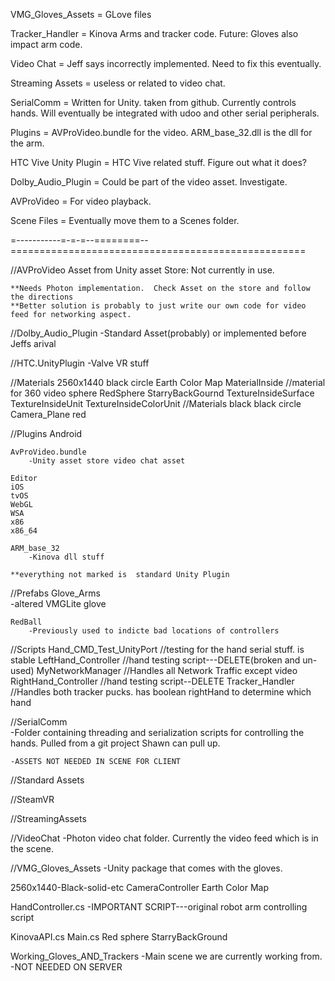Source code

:VMG_Gloves_Assets = GLove files

Tracker_Handler = Kinova Arms and tracker code. Future: Gloves also impact arm code.

Video Chat = Jeff says incorrectly implemented. Need to fix this eventually.

Streaming Assets = useless or related to video chat.

SerialComm = Written for Unity. taken from github. Currently controls hands. Will eventually be integrated with udoo and other serial peripherals.

Plugins = AVProVideo.bundle for the video. ARM_base_32.dll is the dll for the arm.

HTC Vive Unity Plugin = HTC Vive related stuff. Figure out what it does?

Dolby_Audio_Plugin = Could be part of the video asset. Investigate.

AVProVideo = For video playback. 

Scene Files = Eventually move them to a Scenes folder.


=-----------=-=-=--========--===================================================



//AVProVideo
	Asset from Unity asset Store: Not currently in use.

	**Needs Photon implementation.  Check Asset on the store and follow the directions
	**Better solution is probably to just write our own code for video feed for networking aspect.

//Dolby_Audio_Plugin
	-Standard Asset(probably) or implemented before Jeffs arival

//HTC.UnityPlugin
	-Valve VR stuff

//Materials
	2560x1440
	black circle
	Earth Color Map
	MaterialInside  //material for 360 video sphere
	RedSphere
	StarryBackGournd
	TextureInsideSurface
	TextureInsideUnit
	TextureInsideColorUnit
		//Materials
			black
			black circle
			Camera_Plane
			red
		
//Plugins
	Android

	AvProVideo.bundle
		-Unity asset store video chat asset
	
	Editor
	iOS
	tvOS
	WebGL
	WSA
	x86
	x86_64

	ARM_base_32
		-Kinova dll stuff

	**everything not marked is  standard Unity Plugin

//Prefabs
	Glove_Arms  
		-altered VMGLite glove
	
	RedBall  
		-Previously used to indicte bad locations of controllers

//Scripts
	Hand_CMD_Test_UnityPort  //testing for the hand serial stuff.  is stable
	LeftHand_Controller  //hand testing script---DELETE(broken and un-used)
	MyNetworkManager  //Handles all Network Traffic except video
	RightHand_Controller  //hand testing script--DELETE
	Tracker_Handler  //Handles both tracker pucks.  has boolean rightHand to determine which hand

//SerialComm  
	-Folder containing threading and serialization scripts for controlling the hands.  Pulled from a git project Shawn can pull up.

	-ASSETS NOT NEEDED IN SCENE FOR CLIENT

//Standard Assets

//SteamVR

//StreamingAssets

//VideoChat
	-Photon video chat folder.  Currently the video feed which is in the scene.

//VMG_Gloves_Assets
	-Unity package that comes with the gloves.

2560x1440-Black-solid-etc
CameraController
Earth Color Map

HandController.cs
	-IMPORTANT SCRIPT---original robot arm controlling script

KinovaAPI.cs
Main.cs
Red sphere
StarryBackGround

Working_Gloves_AND_Trackers
	-Main scene we are currently working from.
	-NOT NEEDED ON SERVER











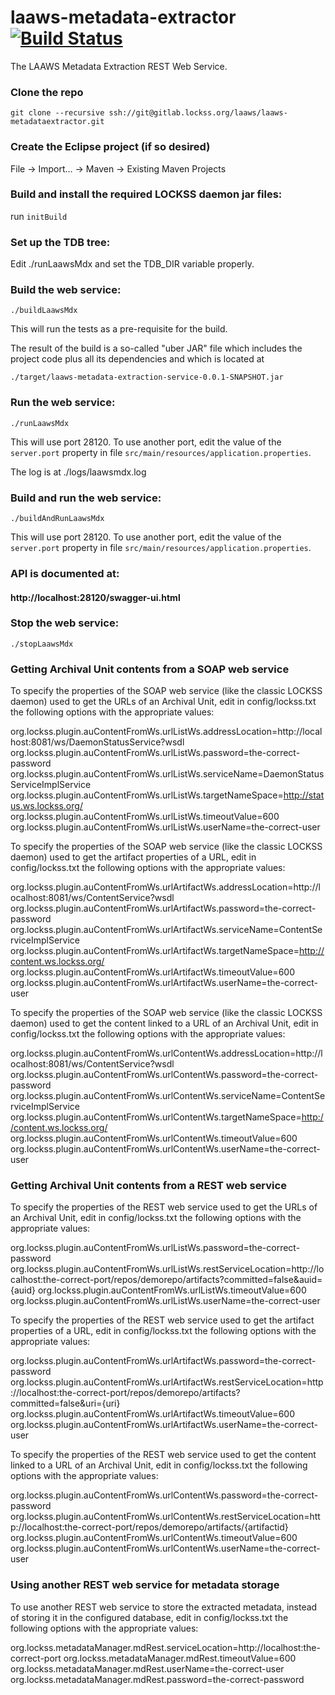 <!--
Copyright (c) 2016-2017 Board of Trustees of Leland Stanford Jr. University,
all rights reserved.

Permission is hereby granted, free of charge, to any person obtaining a copy
of this software and associated documentation files (the "Software"), to deal
in the Software without restriction, including without limitation the rights
to use, copy, modify, merge, publish, distribute, sublicense, and/or sell
copies of the Software, and to permit persons to whom the Software is
furnished to do so, subject to the following conditions:

The above copyright notice and this permission notice shall be included in
all copies or substantial portions of the Software.

THE SOFTWARE IS PROVIDED "AS IS", WITHOUT WARRANTY OF ANY KIND, EXPRESS OR
IMPLIED, INCLUDING BUT NOT LIMITED TO THE WARRANTIES OF MERCHANTABILITY,
FITNESS FOR A PARTICULAR PURPOSE AND NONINFRINGEMENT.  IN NO EVENT SHALL
STANFORD UNIVERSITY BE LIABLE FOR ANY CLAIM, DAMAGES OR OTHER LIABILITY,
WHETHER IN AN ACTION OF CONTRACT, TORT OR OTHERWISE, ARISING FROM, OUT OF OR
IN CONNECTION WITH THE SOFTWARE OR THE USE OR OTHER DEALINGS IN THE SOFTWARE.

Except as contained in this notice, the name of Stanford University shall not
be used in advertising or otherwise to promote the sale, use or other dealings
in this Software without prior written authorization from Stanford University.
--> 
# laaws-metadata-extractor [![Build Status](https://travis-ci.org/lockss/laaws-metadata-extractor.svg?branch=master)](https://travis-ci.org/lockss/laaws-metadata-extractor)
The LAAWS Metadata Extraction REST Web Service.

### Clone the repo
`git clone --recursive ssh://git@gitlab.lockss.org/laaws/laaws-metadataextractor.git`

### Create the Eclipse project (if so desired)
File -> Import... -> Maven -> Existing Maven Projects

### Build and install the required LOCKSS daemon jar files:
run `initBuild`

### Set up the TDB tree:
Edit ./runLaawsMdx and set the TDB_DIR variable properly.

### Build the web service:
`./buildLaawsMdx`

This will run the tests as a pre-requisite for the build.

The result of the build is a so-called "uber JAR" file which includes the
project code plus all its dependencies and which is located at

`./target/laaws-metadata-extraction-service-0.0.1-SNAPSHOT.jar`

### Run the web service:
`./runLaawsMdx`

This will use port 28120. To use another port, edit the value of the
`server.port` property in file
`src/main/resources/application.properties`.

The log is at ./logs/laawsmdx.log

### Build and run the web service:
`./buildAndRunLaawsMdx`

This will use port 28120. To use another port, edit the value of the
`server.port` property in file
`src/main/resources/application.properties`.

### API is documented at:
#### http://localhost:28120/swagger-ui.html

### Stop the web service:
`./stopLaawsMdx`

### Getting Archival Unit contents from a SOAP web service
To specify the properties of the SOAP web service (like the classic LOCKSS
daemon) used to get the URLs of an Archival Unit, edit in config/lockss.txt the
following options with the appropriate values:

org.lockss.plugin.auContentFromWs.urlListWs.addressLocation=http://localhost:8081/ws/DaemonStatusService?wsdl
org.lockss.plugin.auContentFromWs.urlListWs.password=the-correct-password
org.lockss.plugin.auContentFromWs.urlListWs.serviceName=DaemonStatusServiceImplService
org.lockss.plugin.auContentFromWs.urlListWs.targetNameSpace=http://status.ws.lockss.org/
org.lockss.plugin.auContentFromWs.urlListWs.timeoutValue=600
org.lockss.plugin.auContentFromWs.urlListWs.userName=the-correct-user

To specify the properties of the SOAP web service (like the classic LOCKSS
daemon) used to get the artifact properties of a URL, edit in config/lockss.txt
the following options with the appropriate values:

org.lockss.plugin.auContentFromWs.urlArtifactWs.addressLocation=http://localhost:8081/ws/ContentService?wsdl
org.lockss.plugin.auContentFromWs.urlArtifactWs.password=the-correct-password
org.lockss.plugin.auContentFromWs.urlArtifactWs.serviceName=ContentServiceImplService
org.lockss.plugin.auContentFromWs.urlArtifactWs.targetNameSpace=http://content.ws.lockss.org/
org.lockss.plugin.auContentFromWs.urlArtifactWs.timeoutValue=600
org.lockss.plugin.auContentFromWs.urlArtifactWs.userName=the-correct-user

To specify the properties of the SOAP web service (like the classic LOCKSS
daemon) used to get the content linked to a URL of an Archival Unit, edit in
config/lockss.txt the following options with the appropriate values:

org.lockss.plugin.auContentFromWs.urlContentWs.addressLocation=http://localhost:8081/ws/ContentService?wsdl
org.lockss.plugin.auContentFromWs.urlContentWs.password=the-correct-password
org.lockss.plugin.auContentFromWs.urlContentWs.serviceName=ContentServiceImplService
org.lockss.plugin.auContentFromWs.urlContentWs.targetNameSpace=http://content.ws.lockss.org/
org.lockss.plugin.auContentFromWs.urlContentWs.timeoutValue=600
org.lockss.plugin.auContentFromWs.urlContentWs.userName=the-correct-user

### Getting Archival Unit contents from a REST web service
To specify the properties of the REST web service used to get the URLs of an
Archival Unit, edit in config/lockss.txt the following options with the
appropriate values:

org.lockss.plugin.auContentFromWs.urlListWs.password=the-correct-password
org.lockss.plugin.auContentFromWs.urlListWs.restServiceLocation=http://localhost:the-correct-port/repos/demorepo/artifacts?committed=false&auid={auid}
org.lockss.plugin.auContentFromWs.urlListWs.timeoutValue=600
org.lockss.plugin.auContentFromWs.urlListWs.userName=the-correct-user

To specify the properties of the REST web service used to get the artifact
properties of a URL, edit in config/lockss.txt the following options with the
appropriate values:

org.lockss.plugin.auContentFromWs.urlArtifactWs.password=the-correct-password
org.lockss.plugin.auContentFromWs.urlArtifactWs.restServiceLocation=http://localhost:the-correct-port/repos/demorepo/artifacts?committed=false&uri={uri}
org.lockss.plugin.auContentFromWs.urlArtifactWs.timeoutValue=600
org.lockss.plugin.auContentFromWs.urlArtifactWs.userName=the-correct-user

To specify the properties of the REST web service used to get the content linked
to a URL of an Archival Unit, edit in config/lockss.txt the following options
with the appropriate values:

org.lockss.plugin.auContentFromWs.urlContentWs.password=the-correct-password
org.lockss.plugin.auContentFromWs.urlContentWs.restServiceLocation=http://localhost:the-correct-port/repos/demorepo/artifacts/{artifactid}
org.lockss.plugin.auContentFromWs.urlContentWs.timeoutValue=600
org.lockss.plugin.auContentFromWs.urlContentWs.userName=the-correct-user

### Using another REST web service for metadata storage
To use another REST web service to store the extracted metadata, instead of
storing it in the configured database, edit in config/lockss.txt the following
options with the appropriate values:

org.lockss.metadataManager.mdRest.serviceLocation=http://localhost:the-correct-port
org.lockss.metadataManager.mdRest.timeoutValue=600
org.lockss.metadataManager.mdRest.userName=the-correct-user
org.lockss.metadataManager.mdRest.password=the-correct-password
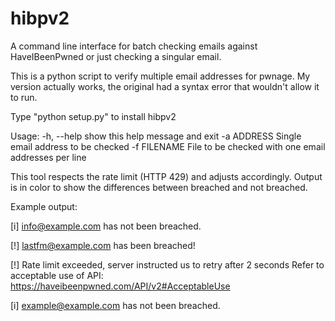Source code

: # hibpv2
   A command line interface for batch checking emails against HaveIBeenPwned or just checking a singular email.

This is a python script to verify multiple email addresses for pwnage. My version actually works, the original had a syntax error that wouldn't allow it to run.

Type "python setup.py" to install hibpv2

Usage:
  -h, --help   show this help message and exit
  -a ADDRESS   Single email address to be checked
  -f FILENAME  File to be checked with one email addresses per line

This tool respects the rate limit (HTTP 429) and adjusts accordingly.
Output is in color to show the differences between breached and not breached.

Example output:

[i] info@example.com has not been breached.

[!] lastfm@example.com has been breached!

[!] Rate limit exceeded, server instructed us to retry after 2 seconds
    Refer to acceptable use of API: https://haveibeenpwned.com/API/v2#AcceptableUse

[i] example@example.com has not been breached.
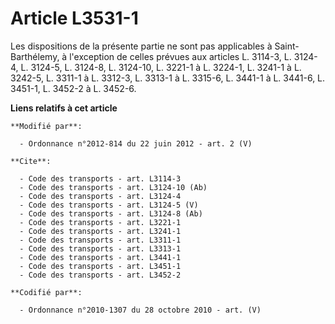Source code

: # Article L3531-1

Les dispositions de la présente partie ne sont pas applicables à Saint-Barthélemy, à l'exception de celles prévues aux
articles L. 3114-3, L. 3124-4, L. 3124-5, L. 3124-8, L. 3124-10, L. 3221-1 à L. 3224-1, L. 3241-1 à L. 3242-5, L. 3311-1 à L.
3312-3, L. 3313-1 à L. 3315-6, L. 3441-1 à L. 3441-6, L. 3451-1, L. 3452-2 à L. 3452-6.

**Liens relatifs à cet article**

	**Modifié par**:

	  - Ordonnance n°2012-814 du 22 juin 2012 - art. 2 (V)

	**Cite**:

	  - Code des transports - art. L3114-3
	  - Code des transports - art. L3124-10 (Ab)
	  - Code des transports - art. L3124-4
	  - Code des transports - art. L3124-5 (V)
	  - Code des transports - art. L3124-8 (Ab)
	  - Code des transports - art. L3221-1
	  - Code des transports - art. L3241-1
	  - Code des transports - art. L3311-1
	  - Code des transports - art. L3313-1
	  - Code des transports - art. L3441-1
	  - Code des transports - art. L3451-1
	  - Code des transports - art. L3452-2

	**Codifié par**:

	  - Ordonnance n°2010-1307 du 28 octobre 2010 - art. (V)
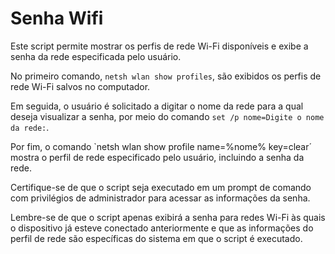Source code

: # Senha Wifi

Este script permite mostrar os perfis de rede Wi-Fi disponíveis e exibe a senha da rede especificada pelo usuário.

No primeiro comando, `netsh wlan show profiles`, são exibidos os perfis de rede Wi-Fi salvos no computador.

Em seguida, o usuário é solicitado a digitar o nome da rede para a qual deseja visualizar a senha, por meio do comando `set /p nome=Digite o nome da rede:`.

Por fim, o comando `netsh wlan show profile name=%nome% key=clear´ mostra o perfil de rede especificado pelo usuário, incluindo a senha da rede.

Certifique-se de que o script seja executado em um prompt de comando com privilégios de administrador para acessar as informações da senha.

Lembre-se de que o script apenas exibirá a senha para redes Wi-Fi às quais o dispositivo já esteve conectado anteriormente e que as informações do perfil de rede são específicas do sistema em que o script é executado.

+===+

*THE TASK:* Reproduce each line of the entries in which the word "serviceName" is found.

*SOLUTION TO THIS PROBLEM:*
org.lockss.plugin.auContentFromWs.urlListWs.serviceName=DaemonStatusServiceImplService
org.lockss.plugin.auContentFromWs.urlArtifactWs.serviceName=ContentServiceImplService
org.lockss.plugin.auContentFromWs.urlContentWs.serviceName=ContentServiceImplService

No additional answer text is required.